I appreciate informing galaxy coolers of this thread too. Now I have a replacement cooler. I'm glad that galaxy coolers made good on their word. 
Their 128 qt. cooler is what I traded up for and it looks great. I can't wait to get it out on a trip. It fits wonderfully in my Aire 143D. 
Thanks
Jim


----------



## lhowemt (Apr 5, 2007)

We use a lowly igloo marine cooler, and have ice at the end of 8 days with poor cooler management. We use foil-backed bubble wrap, ice in the bottom of the cooler, 2 layers of bubble wrap, food, then 1-2 more layers of bubble wrap. Cooler cover. Meat that is for late in the trip goes in the bottom with the ice. FWIW, the bubble wrap is about $15.


----------



## highme (Oct 8, 2007)

*YETI - the most durable and better customer service*

I've been a boater and professional guide for the past 15 years in Colorado. Over the last couple of years I began to get into professional videography and now work with my brother for Onion Creek Productions. 

One of our clients is YETI Coolers and we've been doing all kinds of durability tests with them. I'm being up front - they do pay us for the videos, but the fact is, YETI's are practically industructable. We've had a 500lb man jump on them, tested them with live grizzly bears (certified bear resistant) and have future plans to run them over with a monster truck! Not to mention their unbelievable ice-retention.

See for yourself... 
YETI Videos | YETI Coolers

Next week, I'm taking a couple of YETI's with me on an 18 day trip through the Grand Canyon and will be filming my experience. I'll be sure to post the results. 

Yes, the YETI's are made in the Phillipines, but they are designed here in the U.S.A. and their operation employs dozens of locals. I know the owner personally and he's a top notch guy who cares about nothing more than putting out a quality product and making sure his customers are happy. No offense to Galaxy, but this is a major operation with real customer service - try calling them and find out for yourself 512-394-9384.

I've rafted with hundreds of coolers, and I can tell you that I've never seen anything like a YETI. Again, I'm being up front, I do work on their videos, but that's allowed me to see first-hand how durable and well-designed they are, especially for rafting ie. camstrap latch system(!), recessed handles, dry-goods rack, camstrap lid grooves, rubber feet, etc.
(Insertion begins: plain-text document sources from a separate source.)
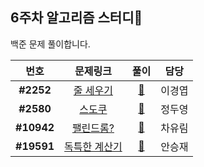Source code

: ## 6주차 알고리즘 스터디🎁

백준 문제 풀이합니다.

|    번호    |                         문제링크                         |               풀이               |  담당  |
| :--------: | :------------------------------------------------------: | :------------------------------: | :----: |
| **#2252** |    [줄 세우기](https://www.acmicpc.net/problem/2252)    |    [📂](./BOJ_2252_줄세우기)    | 이경엽 |
| **#2580** | [스도쿠](https://www.acmicpc.net/problem/2580) | [📂](./BOJ_2580_스도쿠) | 정두영 |
| **#10942** |   [팰린드롬?](https://www.acmicpc.net/problem/10942)   |   [📂](./BOJ_10942_팰린드롬)   | 차유림 |
| **#19591**  |   [독특한 계산기](https://www.acmicpc.net/problem/19591)    |   [📂](./BOJ_19591_독특한계산기)    | 안승재 |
Just watch some of the videos and you'll understand why these coolers are the best designed, most durable, have the best customer service and smoke Galaxy or any other high-end cooler for rafting or anything else. Well worth the money.

JB


----------



## tallboy (Apr 20, 2006)

*Shameless plug*



highme said:


> I've been a boater and professional guide for the past 15 years in Colorado. Over the last couple of years I began to get into professional videography and now work with my brother for Onion Creek Productions.
> 
> One of our clients is YETI Coolers and we've been doing all kinds of durability tests with them. I'm being up front - they do pay us for the videos, but the fact is, YETI's are practically industructable. We've had a 500lb man jump on them, tested them with live grizzly bears (certified bear resistant) and have future plans to run them over with a monster truck! Not to mention their unbelievable ice-retention.
> 
> ...


 
Way to jump in and jack the thread. I can see the good intention of offering a suggestion for a cooler with better customer service. However, had you read the whole thread, you'd see Marty came through for everyone. I've never used either cooler and have no loyalty. It sounded like Galaxy wasn't holding up their end of the bargain but Marty posted a lot of info that filled in the blanks. He sounds like a small business owner trying to survive in a big business market, as does your friend, and he wants to keep people satisfied with the product. Next time, hold back your shameless plug for your buddy's business and post a new thread that raves about it. My two cents.


----------



## Waterwindpowderrock (Oct 11, 2003)

Tallboy, everything compares to something else. If someone posts a thread that mentions poor customer service in regards to a particular product, then it would be expected that someone will chime in & mention an appropriate alternative.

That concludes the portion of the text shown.